FDI in East Asia tends to contribute to new fixed capital formation (especially power and infrastructure), while the bulk of flows in Latin America has been directed to the purchase of existing companies. Often these companies are capital hungry (Argentina's and Venezuela's telecommunications industries) and can be expected to attract future flows to support investment in excess of initial outlays.

In the 1980s and 1990s, FDI flows have shifted from manufacturing and extraction to services, particularly the new capital-intensive service industries, such as telecommunications, transportation, banking, and public utilities, which are being privatized and opened to FDI in several developing countries. During 1988-92, privatization transactions in developing countries amounted to US$56 billion. About US$14 billion, or 25%, of the privatization proceeds were financed by external capital flows, with the balance financed by debt-equity conversions and local financing. Infrastructure and financial services accounted for three-quarters of these transactions.

Impact on the host country

FDI contributes to the growth of host economies through various channels in addition to physical capital formation, including technology transfer, human capital (managerial skills) development, and promotion of foreign trade. But its benefits will be lost if the host economy is heavily distorted.

One benefit is that foreign-owned firms may stimulate local productivity through backward linkages to service suppliers and the labor force---and by serving as a model of working practices and management techniques. It has been argued that the best measure of FDI's impact is not simply the initial balance of payments transaction but also the foreign firm's local purchases from suppliers and sales to customers in the host market, because these are analogous to exports and imports. For the United States, total 1987 exports were less than half the sales by U.S.-owned firms abroad.

Foreign affiliates of transnational corporations can contribute directly to technological advancement in developing countries through a stimulus to research and development expenditures, changes in product and export composition, and higher factor productivity. During the past decade, the share of R&D expenditures in sales for U.S. majority-owned affiliates in developing countries, albeit small, has increased. Technology can also be transferred through nonequity channels, such as licensing and subcontracting.

Although direct employment by foreign-owned corporations in developing countries is small (less than 1% of the work force), foreign affiliates accounted for more than a quarter of employment in manufacturing in more than half of a sample of developing countries. Much of this employment was in production with high technological and industrial know-how, such as electrical and electronic equipment, nonelectrical machinery, and chemicals.

The presence of foreign firms in manufacturing has also enabled them to generate a high share of manufactured exports. For example, foreign firms account for more than half the manufactured exports in Malaysia, Mexico, and the Philippines, and a recent survey of firms in Thailand found the share to be nearly three-quarters.

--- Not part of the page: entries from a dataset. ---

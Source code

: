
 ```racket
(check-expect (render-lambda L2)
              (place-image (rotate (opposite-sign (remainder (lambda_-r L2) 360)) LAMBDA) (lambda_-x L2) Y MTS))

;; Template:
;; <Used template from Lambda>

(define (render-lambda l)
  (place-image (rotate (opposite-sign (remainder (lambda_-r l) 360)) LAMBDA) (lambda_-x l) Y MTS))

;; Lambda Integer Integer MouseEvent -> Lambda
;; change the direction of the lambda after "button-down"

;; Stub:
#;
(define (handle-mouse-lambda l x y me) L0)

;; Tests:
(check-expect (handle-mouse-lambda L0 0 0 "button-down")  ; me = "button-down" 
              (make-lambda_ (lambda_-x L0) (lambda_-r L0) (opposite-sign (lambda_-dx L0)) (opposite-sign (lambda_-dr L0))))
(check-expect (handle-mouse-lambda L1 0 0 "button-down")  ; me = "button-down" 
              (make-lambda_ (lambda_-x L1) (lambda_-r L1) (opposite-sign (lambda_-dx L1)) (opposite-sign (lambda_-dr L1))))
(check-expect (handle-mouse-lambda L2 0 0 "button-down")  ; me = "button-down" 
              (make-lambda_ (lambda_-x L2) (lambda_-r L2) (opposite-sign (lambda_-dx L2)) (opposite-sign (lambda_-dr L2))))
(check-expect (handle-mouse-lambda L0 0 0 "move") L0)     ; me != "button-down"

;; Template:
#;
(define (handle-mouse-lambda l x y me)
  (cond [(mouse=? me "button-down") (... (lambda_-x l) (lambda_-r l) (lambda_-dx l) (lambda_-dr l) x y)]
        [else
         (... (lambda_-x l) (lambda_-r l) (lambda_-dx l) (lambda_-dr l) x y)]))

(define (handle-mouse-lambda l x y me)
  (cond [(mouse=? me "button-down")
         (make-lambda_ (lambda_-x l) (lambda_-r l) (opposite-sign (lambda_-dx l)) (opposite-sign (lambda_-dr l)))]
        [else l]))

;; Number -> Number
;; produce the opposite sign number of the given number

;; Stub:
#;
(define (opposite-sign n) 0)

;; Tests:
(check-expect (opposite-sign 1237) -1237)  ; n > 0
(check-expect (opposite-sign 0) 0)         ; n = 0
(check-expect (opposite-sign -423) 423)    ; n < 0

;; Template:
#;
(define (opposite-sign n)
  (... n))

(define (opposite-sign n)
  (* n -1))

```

The macroeconomic impact of FDI varies considerably by region and country. Outside the Pacific Basin developing countries, FDI has tended to substitute for other capital flows, whereas in the Pacific Basin countries, it has been additional to domestic investment and has not, therefore, financed the balance of payments (that is, both domestic investment and the current account deficit have increased). Coupled with the observation that profits on FDI often climb quite steeply after an initial period of unprofitability, this suggests that FDI should not generally be viewed as a means of financing balance of payments needs over the medium term.